In the case, when there are two stations involve, e.g. a transmit station on ground with a station height h and a receive station in the air with a station height H, the line of sight distance can be calculated as follows:
 $d \thickapprox \sqrt{2 R} \, \left( \sqrt{h} + \sqrt{H}\right)$

=== Atmospheric refraction ===

The usual effect of the declining pressure of the atmosphere with height (vertical pressure variation) is to bend (refract) radio waves down towards the surface of the Earth. This results in an effective Earth radius, increased by a factor around 4/3. This k-factor can change from its average value depending on weather.

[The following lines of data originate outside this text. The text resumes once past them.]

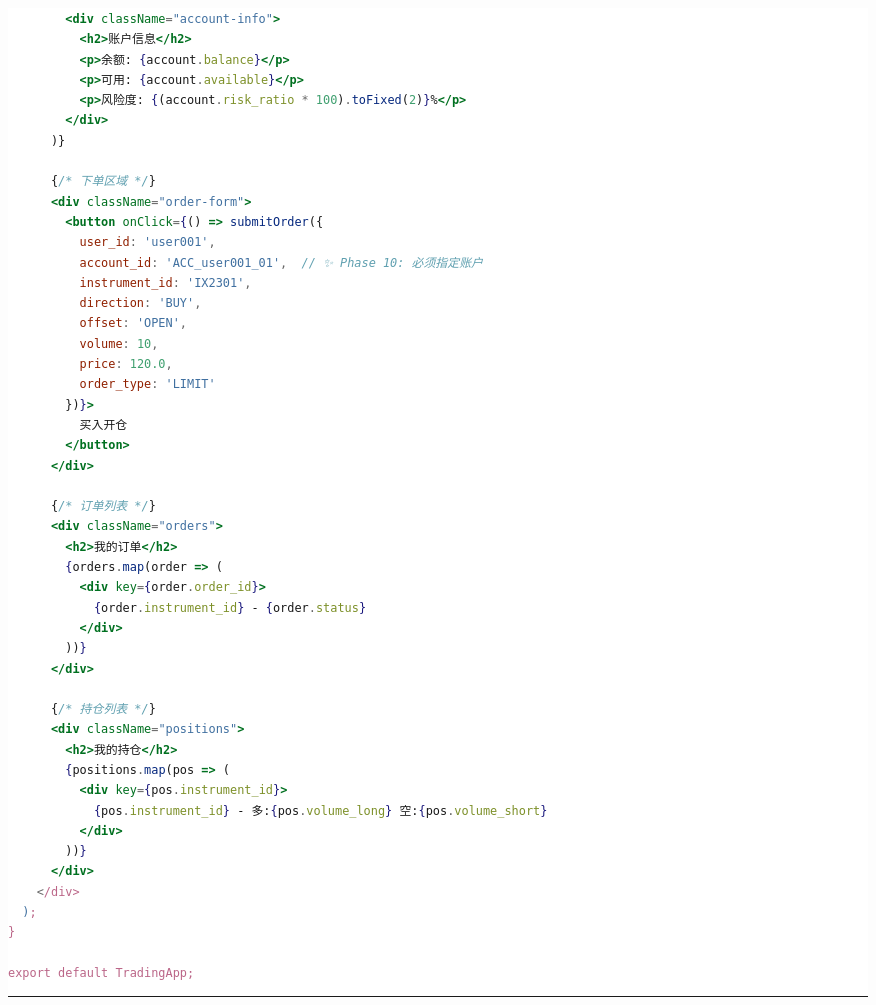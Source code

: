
 ```jsx
        <div className="account-info">
          <h2>账户信息</h2>
          <p>余额: {account.balance}</p>
          <p>可用: {account.available}</p>
          <p>风险度: {(account.risk_ratio * 100).toFixed(2)}%</p>
        </div>
      )}

      {/* 下单区域 */}
      <div className="order-form">
        <button onClick={() => submitOrder({
          user_id: 'user001',
          account_id: 'ACC_user001_01',  // ✨ Phase 10: 必须指定账户
          instrument_id: 'IX2301',
          direction: 'BUY',
          offset: 'OPEN',
          volume: 10,
          price: 120.0,
          order_type: 'LIMIT'
        })}>
          买入开仓
        </button>
      </div>

      {/* 订单列表 */}
      <div className="orders">
        <h2>我的订单</h2>
        {orders.map(order => (
          <div key={order.order_id}>
            {order.instrument_id} - {order.status}
          </div>
        ))}
      </div>

      {/* 持仓列表 */}
      <div className="positions">
        <h2>我的持仓</h2>
        {positions.map(pos => (
          <div key={pos.instrument_id}>
            {pos.instrument_id} - 多:{pos.volume_long} 空:{pos.volume_short}
          </div>
        ))}
      </div>
    </div>
  );
}

export default TradingApp;
```

---
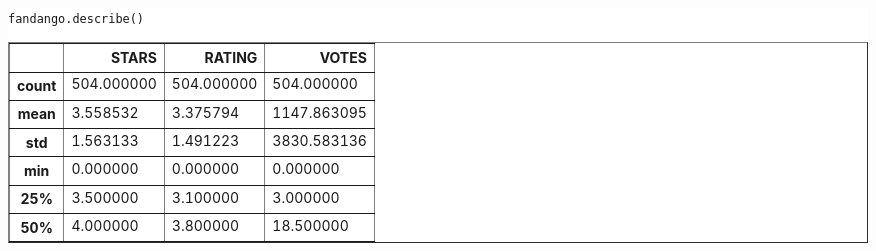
 ```python
fandango.describe()
```




<div>
<style scoped>
    .dataframe tbody tr th:only-of-type {
        vertical-align: middle;
    }

    .dataframe tbody tr th {
        vertical-align: top;
    }

    .dataframe thead th {
        text-align: right;
    }
</style>
<table border="1" class="dataframe">
  <thead>
    <tr style="text-align: right;">
      <th></th>
      <th>STARS</th>
      <th>RATING</th>
      <th>VOTES</th>
    </tr>
  </thead>
  <tbody>
    <tr>
      <th>count</th>
      <td>504.000000</td>
      <td>504.000000</td>
      <td>504.000000</td>
    </tr>
    <tr>
      <th>mean</th>
      <td>3.558532</td>
      <td>3.375794</td>
      <td>1147.863095</td>
    </tr>
    <tr>
      <th>std</th>
      <td>1.563133</td>
      <td>1.491223</td>
      <td>3830.583136</td>
    </tr>
    <tr>
      <th>min</th>
      <td>0.000000</td>
      <td>0.000000</td>
      <td>0.000000</td>
    </tr>
    <tr>
      <th>25%</th>
      <td>3.500000</td>
      <td>3.100000</td>
      <td>3.000000</td>
    </tr>
    <tr>
      <th>50%</th>
      <td>4.000000</td>
      <td>3.800000</td>
      <td>18.500000</td>
    </tr>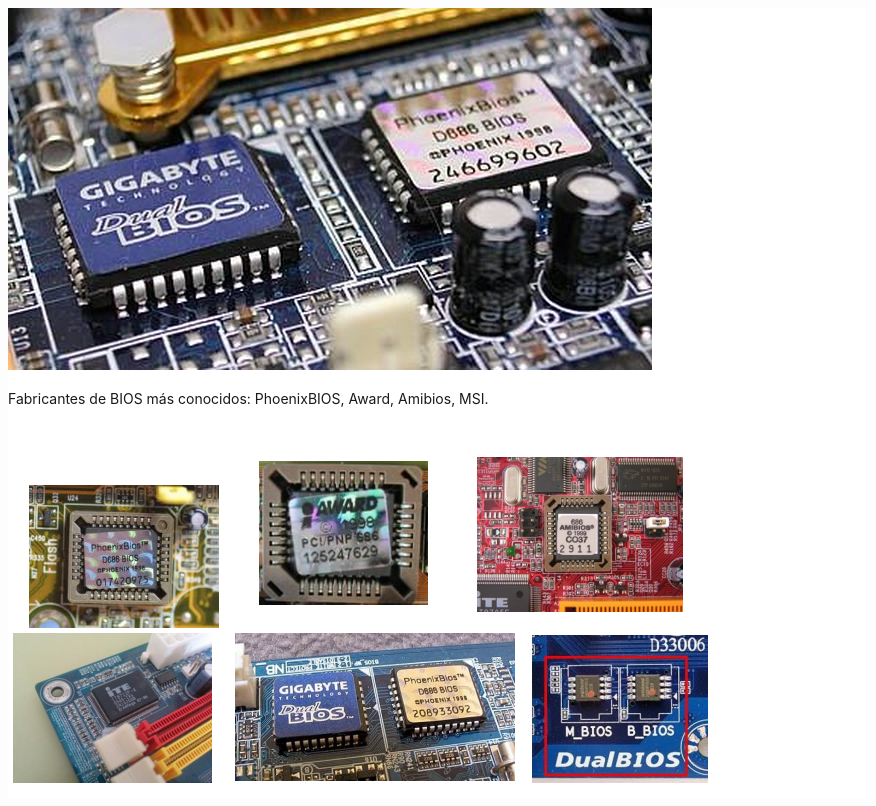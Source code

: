 ![](assets/img/Unidad03/U365.png)

Fabricantes de BIOS más conocidos: PhoenixBIOS, Award, Amibios, MSI.

![](assets/img/Unidad03/U366.png)
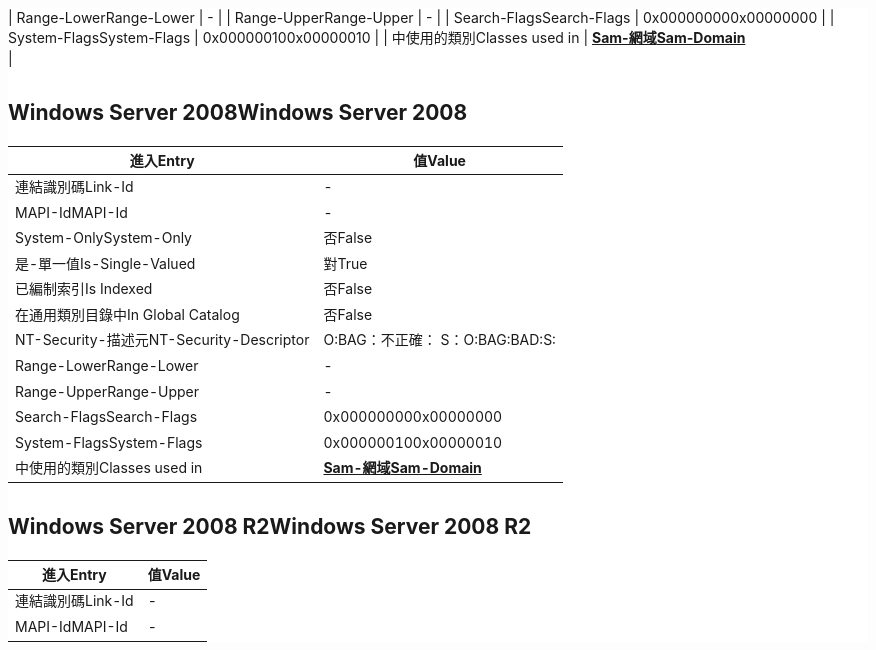 | <span data-ttu-id="7a39b-190">Range-Lower</span><span class="sxs-lookup"><span data-stu-id="7a39b-190">Range-Lower</span></span>            | \-                                           |
| <span data-ttu-id="7a39b-191">Range-Upper</span><span class="sxs-lookup"><span data-stu-id="7a39b-191">Range-Upper</span></span>            | \-                                           |
| <span data-ttu-id="7a39b-192">Search-Flags</span><span class="sxs-lookup"><span data-stu-id="7a39b-192">Search-Flags</span></span>           | <span data-ttu-id="7a39b-193">0x00000000</span><span class="sxs-lookup"><span data-stu-id="7a39b-193">0x00000000</span></span>                                   |
| <span data-ttu-id="7a39b-194">System-Flags</span><span class="sxs-lookup"><span data-stu-id="7a39b-194">System-Flags</span></span>           | <span data-ttu-id="7a39b-195">0x00000010</span><span class="sxs-lookup"><span data-stu-id="7a39b-195">0x00000010</span></span>                                   |
| <span data-ttu-id="7a39b-196">中使用的類別</span><span class="sxs-lookup"><span data-stu-id="7a39b-196">Classes used in</span></span>        | [<span data-ttu-id="7a39b-197">**Sam-網域**</span><span class="sxs-lookup"><span data-stu-id="7a39b-197">**Sam-Domain**</span></span>](c-samdomain.md)<br/> |



## <a name="windows-server-2008"></a><span data-ttu-id="7a39b-198">Windows Server 2008</span><span class="sxs-lookup"><span data-stu-id="7a39b-198">Windows Server 2008</span></span>



| <span data-ttu-id="7a39b-199">進入</span><span class="sxs-lookup"><span data-stu-id="7a39b-199">Entry</span></span> | <span data-ttu-id="7a39b-200">值</span><span class="sxs-lookup"><span data-stu-id="7a39b-200">Value</span></span> |
|------------------------|----------------------------------------------|
| <span data-ttu-id="7a39b-201">連結識別碼</span><span class="sxs-lookup"><span data-stu-id="7a39b-201">Link-Id</span></span>                | \-                                           |
| <span data-ttu-id="7a39b-202">MAPI-Id</span><span class="sxs-lookup"><span data-stu-id="7a39b-202">MAPI-Id</span></span>                | \-                                           |
| <span data-ttu-id="7a39b-203">System-Only</span><span class="sxs-lookup"><span data-stu-id="7a39b-203">System-Only</span></span>            | <span data-ttu-id="7a39b-204">否</span><span class="sxs-lookup"><span data-stu-id="7a39b-204">False</span></span>                                        |
| <span data-ttu-id="7a39b-205">是-單一值</span><span class="sxs-lookup"><span data-stu-id="7a39b-205">Is-Single-Valued</span></span>       | <span data-ttu-id="7a39b-206">對</span><span class="sxs-lookup"><span data-stu-id="7a39b-206">True</span></span>                                         |
| <span data-ttu-id="7a39b-207">已編制索引</span><span class="sxs-lookup"><span data-stu-id="7a39b-207">Is Indexed</span></span>             | <span data-ttu-id="7a39b-208">否</span><span class="sxs-lookup"><span data-stu-id="7a39b-208">False</span></span>                                        |
| <span data-ttu-id="7a39b-209">在通用類別目錄中</span><span class="sxs-lookup"><span data-stu-id="7a39b-209">In Global Catalog</span></span>      | <span data-ttu-id="7a39b-210">否</span><span class="sxs-lookup"><span data-stu-id="7a39b-210">False</span></span>                                        |
| <span data-ttu-id="7a39b-211">NT-Security-描述元</span><span class="sxs-lookup"><span data-stu-id="7a39b-211">NT-Security-Descriptor</span></span> | <span data-ttu-id="7a39b-212">O:BAG：不正確： S：</span><span class="sxs-lookup"><span data-stu-id="7a39b-212">O:BAG:BAD:S:</span></span>                                 |
| <span data-ttu-id="7a39b-213">Range-Lower</span><span class="sxs-lookup"><span data-stu-id="7a39b-213">Range-Lower</span></span>            | \-                                           |
| <span data-ttu-id="7a39b-214">Range-Upper</span><span class="sxs-lookup"><span data-stu-id="7a39b-214">Range-Upper</span></span>            | \-                                           |
| <span data-ttu-id="7a39b-215">Search-Flags</span><span class="sxs-lookup"><span data-stu-id="7a39b-215">Search-Flags</span></span>           | <span data-ttu-id="7a39b-216">0x00000000</span><span class="sxs-lookup"><span data-stu-id="7a39b-216">0x00000000</span></span>                                   |
| <span data-ttu-id="7a39b-217">System-Flags</span><span class="sxs-lookup"><span data-stu-id="7a39b-217">System-Flags</span></span>           | <span data-ttu-id="7a39b-218">0x00000010</span><span class="sxs-lookup"><span data-stu-id="7a39b-218">0x00000010</span></span>                                   |
| <span data-ttu-id="7a39b-219">中使用的類別</span><span class="sxs-lookup"><span data-stu-id="7a39b-219">Classes used in</span></span>        | [<span data-ttu-id="7a39b-220">**Sam-網域**</span><span class="sxs-lookup"><span data-stu-id="7a39b-220">**Sam-Domain**</span></span>](c-samdomain.md)<br/> |



## <a name="windows-server-2008-r2"></a><span data-ttu-id="7a39b-221">Windows Server 2008 R2</span><span class="sxs-lookup"><span data-stu-id="7a39b-221">Windows Server 2008 R2</span></span>



| <span data-ttu-id="7a39b-222">進入</span><span class="sxs-lookup"><span data-stu-id="7a39b-222">Entry</span></span> | <span data-ttu-id="7a39b-223">值</span><span class="sxs-lookup"><span data-stu-id="7a39b-223">Value</span></span> |
|------------------------|----------------------------------------------|
| <span data-ttu-id="7a39b-224">連結識別碼</span><span class="sxs-lookup"><span data-stu-id="7a39b-224">Link-Id</span></span>                | \-                                           |
| <span data-ttu-id="7a39b-225">MAPI-Id</span><span class="sxs-lookup"><span data-stu-id="7a39b-225">MAPI-Id</span></span>                | \-                                           |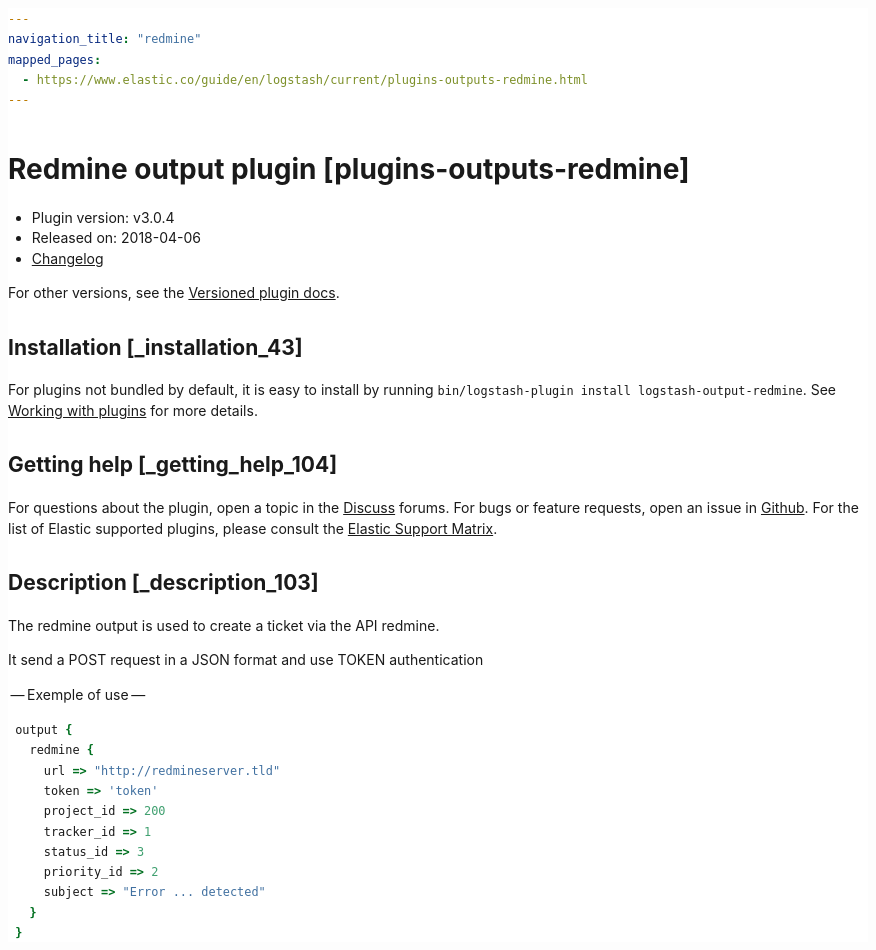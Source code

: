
```yaml
---
navigation_title: "redmine"
mapped_pages:
  - https://www.elastic.co/guide/en/logstash/current/plugins-outputs-redmine.html
---
```


# Redmine output plugin [plugins-outputs-redmine]


* Plugin version: v3.0.4
* Released on: 2018-04-06
* [Changelog](https://github.com/logstash-plugins/logstash-output-redmine/blob/v3.0.4/CHANGELOG.md)

For other versions, see the [Versioned plugin docs](https://www.elastic.co/guide/en/logstash-versioned-plugins/current/output-redmine-index.md).

## Installation [_installation_43]

For plugins not bundled by default, it is easy to install by running `bin/logstash-plugin install logstash-output-redmine`. See [Working with plugins](https://www.elastic.co/guide/en/logstash/current/working-with-plugins.html) for more details.


## Getting help [_getting_help_104]

For questions about the plugin, open a topic in the [Discuss](http://discuss.elastic.co) forums. For bugs or feature requests, open an issue in [Github](https://github.com/logstash-plugins/logstash-output-redmine). For the list of Elastic supported plugins, please consult the [Elastic Support Matrix](https://www.elastic.co/support/matrix#logstash_plugins).


## Description [_description_103]

The redmine output is used to create a ticket via the API redmine.

It send a POST request in a JSON format and use TOKEN authentication

 — Exemple of use — 

```ruby
 output {
   redmine {
     url => "http://redmineserver.tld"
     token => 'token'
     project_id => 200
     tracker_id => 1
     status_id => 3
     priority_id => 2
     subject => "Error ... detected"
   }
 }
```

====Refracted distance to horizon====
The previous vacuum distance analysis does not consider the effect of atmosphere on the propagation path of RF signals. In fact, RF signals do not propagate in straight lines: Because of the refractive effects of atmospheric layers, the propagation paths are somewhat curved. Thus, the maximum service range of the station is not equal to the line of sight vacuum distance. Usually, a factor k is used in the equation above, modified to be

 $d \approx \sqrt{2 \cdot k \cdot R \cdot h}$

k > 1 means geometrically reduced bulge and a longer service range. On the other hand, k < 1 means a shorter service range.

Under normal weather conditions, k is usually chosen to be 4/3. That means that the maximum service range increases by 15%.

 $d \approx 4.12 \cdot \sqrt{h}$
for h in metres and d in kilometres; or

 $d \approx 1.41 \cdot\sqrt{h}$
for h in feet and d in miles.

But in stormy weather, k may decrease to cause fading in transmission. (In extreme cases k can be less than 1.) That is equivalent to a hypothetical decrease in Earth radius and an increase of Earth bulge.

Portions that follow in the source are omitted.